▸ **SUPPLIED MATERIAL**:
=-=-=-=-=
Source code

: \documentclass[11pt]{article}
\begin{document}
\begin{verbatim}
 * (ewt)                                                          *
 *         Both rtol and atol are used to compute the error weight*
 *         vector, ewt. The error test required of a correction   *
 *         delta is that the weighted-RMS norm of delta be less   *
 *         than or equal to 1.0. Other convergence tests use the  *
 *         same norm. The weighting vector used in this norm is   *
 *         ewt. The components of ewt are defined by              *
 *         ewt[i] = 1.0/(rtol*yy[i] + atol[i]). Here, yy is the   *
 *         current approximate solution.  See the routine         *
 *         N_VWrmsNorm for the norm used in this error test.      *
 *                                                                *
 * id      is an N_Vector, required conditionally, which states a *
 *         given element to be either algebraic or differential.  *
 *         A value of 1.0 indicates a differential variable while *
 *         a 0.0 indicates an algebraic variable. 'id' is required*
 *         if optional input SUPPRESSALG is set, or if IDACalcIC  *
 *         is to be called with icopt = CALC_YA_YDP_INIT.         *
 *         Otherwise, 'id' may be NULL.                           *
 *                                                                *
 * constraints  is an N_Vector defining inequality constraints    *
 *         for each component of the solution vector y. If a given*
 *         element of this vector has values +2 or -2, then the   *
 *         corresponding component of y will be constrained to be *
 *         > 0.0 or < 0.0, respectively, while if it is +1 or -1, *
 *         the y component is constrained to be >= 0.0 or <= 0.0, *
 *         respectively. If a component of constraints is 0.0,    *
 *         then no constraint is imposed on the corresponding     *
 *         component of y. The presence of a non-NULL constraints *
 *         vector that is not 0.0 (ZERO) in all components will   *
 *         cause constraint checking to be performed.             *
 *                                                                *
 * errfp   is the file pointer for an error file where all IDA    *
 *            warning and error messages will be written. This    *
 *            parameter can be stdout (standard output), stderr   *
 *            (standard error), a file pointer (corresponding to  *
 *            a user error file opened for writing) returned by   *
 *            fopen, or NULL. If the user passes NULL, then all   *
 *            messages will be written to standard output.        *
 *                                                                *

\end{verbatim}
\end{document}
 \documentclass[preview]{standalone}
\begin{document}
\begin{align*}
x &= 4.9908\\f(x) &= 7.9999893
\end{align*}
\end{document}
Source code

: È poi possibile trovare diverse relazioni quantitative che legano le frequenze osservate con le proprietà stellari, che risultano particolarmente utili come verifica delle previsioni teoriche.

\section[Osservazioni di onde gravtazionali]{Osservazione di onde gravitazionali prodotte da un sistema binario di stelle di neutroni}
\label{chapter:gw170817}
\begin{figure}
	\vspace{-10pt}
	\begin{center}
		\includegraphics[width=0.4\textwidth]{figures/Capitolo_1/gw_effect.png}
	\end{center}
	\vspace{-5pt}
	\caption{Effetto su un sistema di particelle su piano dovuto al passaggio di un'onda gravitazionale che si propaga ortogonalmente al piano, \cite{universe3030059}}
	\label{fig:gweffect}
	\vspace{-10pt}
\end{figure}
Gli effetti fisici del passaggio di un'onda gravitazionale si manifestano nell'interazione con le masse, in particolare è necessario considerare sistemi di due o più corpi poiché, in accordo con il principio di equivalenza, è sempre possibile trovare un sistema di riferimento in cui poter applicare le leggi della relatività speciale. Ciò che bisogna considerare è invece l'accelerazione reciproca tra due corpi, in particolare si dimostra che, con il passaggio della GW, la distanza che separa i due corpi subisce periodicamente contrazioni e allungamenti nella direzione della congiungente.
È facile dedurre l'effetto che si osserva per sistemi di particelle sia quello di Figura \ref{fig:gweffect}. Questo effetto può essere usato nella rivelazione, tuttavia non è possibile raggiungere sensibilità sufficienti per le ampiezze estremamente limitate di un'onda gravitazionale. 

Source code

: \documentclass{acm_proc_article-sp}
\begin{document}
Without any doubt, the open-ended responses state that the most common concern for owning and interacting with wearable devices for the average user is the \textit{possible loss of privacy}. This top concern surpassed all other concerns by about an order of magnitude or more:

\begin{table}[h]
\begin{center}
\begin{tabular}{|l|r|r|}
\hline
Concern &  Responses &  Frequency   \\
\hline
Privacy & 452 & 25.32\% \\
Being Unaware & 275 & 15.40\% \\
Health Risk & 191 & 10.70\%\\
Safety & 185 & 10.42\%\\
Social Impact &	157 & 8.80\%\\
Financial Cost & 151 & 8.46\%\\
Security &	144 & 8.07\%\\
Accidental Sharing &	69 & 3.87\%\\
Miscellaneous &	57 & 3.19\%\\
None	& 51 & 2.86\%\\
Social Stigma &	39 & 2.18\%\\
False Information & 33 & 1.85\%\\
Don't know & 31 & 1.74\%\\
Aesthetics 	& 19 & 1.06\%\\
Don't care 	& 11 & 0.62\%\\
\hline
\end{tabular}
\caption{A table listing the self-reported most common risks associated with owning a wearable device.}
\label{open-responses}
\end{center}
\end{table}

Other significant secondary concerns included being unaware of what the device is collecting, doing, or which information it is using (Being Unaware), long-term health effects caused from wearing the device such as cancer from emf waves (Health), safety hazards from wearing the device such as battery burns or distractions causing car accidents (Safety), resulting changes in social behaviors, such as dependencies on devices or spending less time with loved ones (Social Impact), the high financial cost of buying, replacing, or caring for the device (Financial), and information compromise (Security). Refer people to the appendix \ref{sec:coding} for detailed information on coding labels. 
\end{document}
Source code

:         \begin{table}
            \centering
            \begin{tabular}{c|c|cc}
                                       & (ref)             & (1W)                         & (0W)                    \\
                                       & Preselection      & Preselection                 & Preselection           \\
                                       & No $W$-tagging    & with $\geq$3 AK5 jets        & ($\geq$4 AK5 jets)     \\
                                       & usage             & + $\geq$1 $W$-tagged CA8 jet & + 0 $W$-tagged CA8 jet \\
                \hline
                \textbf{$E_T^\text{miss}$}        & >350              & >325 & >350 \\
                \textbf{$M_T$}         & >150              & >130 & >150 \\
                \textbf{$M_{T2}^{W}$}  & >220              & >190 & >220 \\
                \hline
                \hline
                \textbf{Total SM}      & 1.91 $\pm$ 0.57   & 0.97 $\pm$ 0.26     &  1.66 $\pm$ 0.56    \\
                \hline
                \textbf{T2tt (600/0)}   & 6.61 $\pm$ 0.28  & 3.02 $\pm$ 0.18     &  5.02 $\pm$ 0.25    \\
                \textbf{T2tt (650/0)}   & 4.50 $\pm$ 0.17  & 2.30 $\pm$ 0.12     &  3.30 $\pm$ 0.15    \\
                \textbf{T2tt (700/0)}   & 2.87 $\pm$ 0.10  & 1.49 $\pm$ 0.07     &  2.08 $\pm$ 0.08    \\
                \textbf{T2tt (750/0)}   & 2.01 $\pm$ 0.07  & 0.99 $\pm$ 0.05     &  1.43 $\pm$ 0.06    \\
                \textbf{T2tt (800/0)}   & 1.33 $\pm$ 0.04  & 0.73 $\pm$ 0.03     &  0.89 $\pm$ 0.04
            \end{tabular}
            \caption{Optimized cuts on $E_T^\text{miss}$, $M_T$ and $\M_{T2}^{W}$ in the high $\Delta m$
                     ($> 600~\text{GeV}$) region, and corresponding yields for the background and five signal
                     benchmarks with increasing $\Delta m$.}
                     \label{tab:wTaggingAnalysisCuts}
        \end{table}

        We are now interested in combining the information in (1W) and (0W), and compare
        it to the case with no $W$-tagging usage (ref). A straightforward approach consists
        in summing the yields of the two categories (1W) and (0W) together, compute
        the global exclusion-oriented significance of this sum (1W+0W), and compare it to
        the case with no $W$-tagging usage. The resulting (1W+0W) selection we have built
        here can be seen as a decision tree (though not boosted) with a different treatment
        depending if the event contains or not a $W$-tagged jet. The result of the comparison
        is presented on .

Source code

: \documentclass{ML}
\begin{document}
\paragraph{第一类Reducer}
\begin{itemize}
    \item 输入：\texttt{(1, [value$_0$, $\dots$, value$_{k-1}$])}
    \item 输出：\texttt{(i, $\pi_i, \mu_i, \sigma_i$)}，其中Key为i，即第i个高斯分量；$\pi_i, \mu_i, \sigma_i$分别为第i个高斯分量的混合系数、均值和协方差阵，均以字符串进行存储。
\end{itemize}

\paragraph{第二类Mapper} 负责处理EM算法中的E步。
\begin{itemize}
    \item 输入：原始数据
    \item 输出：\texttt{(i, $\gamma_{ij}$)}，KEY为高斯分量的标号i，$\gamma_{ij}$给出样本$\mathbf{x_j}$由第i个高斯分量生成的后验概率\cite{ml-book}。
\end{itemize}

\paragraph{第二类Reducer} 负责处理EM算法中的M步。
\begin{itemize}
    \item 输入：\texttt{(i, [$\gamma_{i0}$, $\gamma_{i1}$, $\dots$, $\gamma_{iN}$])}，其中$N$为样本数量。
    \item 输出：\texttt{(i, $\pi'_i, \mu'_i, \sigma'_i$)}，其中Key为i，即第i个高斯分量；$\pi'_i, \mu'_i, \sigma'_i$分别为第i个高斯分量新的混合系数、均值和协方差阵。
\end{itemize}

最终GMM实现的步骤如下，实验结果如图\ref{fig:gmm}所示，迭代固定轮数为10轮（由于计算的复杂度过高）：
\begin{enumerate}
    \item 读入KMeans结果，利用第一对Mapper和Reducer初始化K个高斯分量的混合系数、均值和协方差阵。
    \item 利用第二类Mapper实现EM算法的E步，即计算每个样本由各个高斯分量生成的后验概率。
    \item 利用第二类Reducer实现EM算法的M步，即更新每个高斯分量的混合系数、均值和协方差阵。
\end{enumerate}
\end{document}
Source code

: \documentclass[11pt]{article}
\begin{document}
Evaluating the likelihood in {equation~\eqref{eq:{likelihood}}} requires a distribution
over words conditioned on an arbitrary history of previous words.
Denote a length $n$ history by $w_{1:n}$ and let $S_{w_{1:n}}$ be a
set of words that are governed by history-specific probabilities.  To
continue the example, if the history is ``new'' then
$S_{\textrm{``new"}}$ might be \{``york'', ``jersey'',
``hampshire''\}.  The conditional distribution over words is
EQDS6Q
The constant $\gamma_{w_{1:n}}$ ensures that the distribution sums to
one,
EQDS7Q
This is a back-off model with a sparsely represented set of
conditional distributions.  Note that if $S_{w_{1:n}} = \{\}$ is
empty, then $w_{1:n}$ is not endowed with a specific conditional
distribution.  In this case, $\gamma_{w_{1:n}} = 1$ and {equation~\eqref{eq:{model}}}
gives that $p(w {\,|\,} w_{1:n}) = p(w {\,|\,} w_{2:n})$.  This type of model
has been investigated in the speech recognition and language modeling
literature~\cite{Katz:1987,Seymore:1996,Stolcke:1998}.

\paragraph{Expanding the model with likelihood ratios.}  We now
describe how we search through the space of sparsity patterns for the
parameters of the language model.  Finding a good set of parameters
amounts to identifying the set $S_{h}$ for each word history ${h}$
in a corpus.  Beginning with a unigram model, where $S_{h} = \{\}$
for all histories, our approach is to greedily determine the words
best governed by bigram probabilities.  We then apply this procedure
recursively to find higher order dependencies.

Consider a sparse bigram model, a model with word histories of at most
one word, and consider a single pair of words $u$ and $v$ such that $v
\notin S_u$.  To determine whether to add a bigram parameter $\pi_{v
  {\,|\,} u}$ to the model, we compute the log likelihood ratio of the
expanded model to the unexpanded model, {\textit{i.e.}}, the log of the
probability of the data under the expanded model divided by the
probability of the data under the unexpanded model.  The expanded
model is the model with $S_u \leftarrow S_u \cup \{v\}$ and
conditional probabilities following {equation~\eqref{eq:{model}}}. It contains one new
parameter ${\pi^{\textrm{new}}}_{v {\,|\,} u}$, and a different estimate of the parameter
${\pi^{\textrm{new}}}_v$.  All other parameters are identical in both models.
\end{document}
=-=-=-=-=
▸ **WHAT TO WORK ON**: Take from the material every line that holds "cite".

▸ **RESULT OF THIS EXERCISE**:
	\caption{Effetto su un sistema di particelle su piano dovuto al passaggio di un'onda gravitazionale che si propaga ortogonalmente al piano, \cite{universe3030059}}
    \item 输出：\texttt{(i, $\gamma_{ij}$)}，KEY为高斯分量的标号i，$\gamma_{ij}$给出样本$\mathbf{x_j}$由第i个高斯分量生成的后验概率\cite{ml-book}。
literature~\cite{Katz:1987,Seymore:1996,Stolcke:1998}.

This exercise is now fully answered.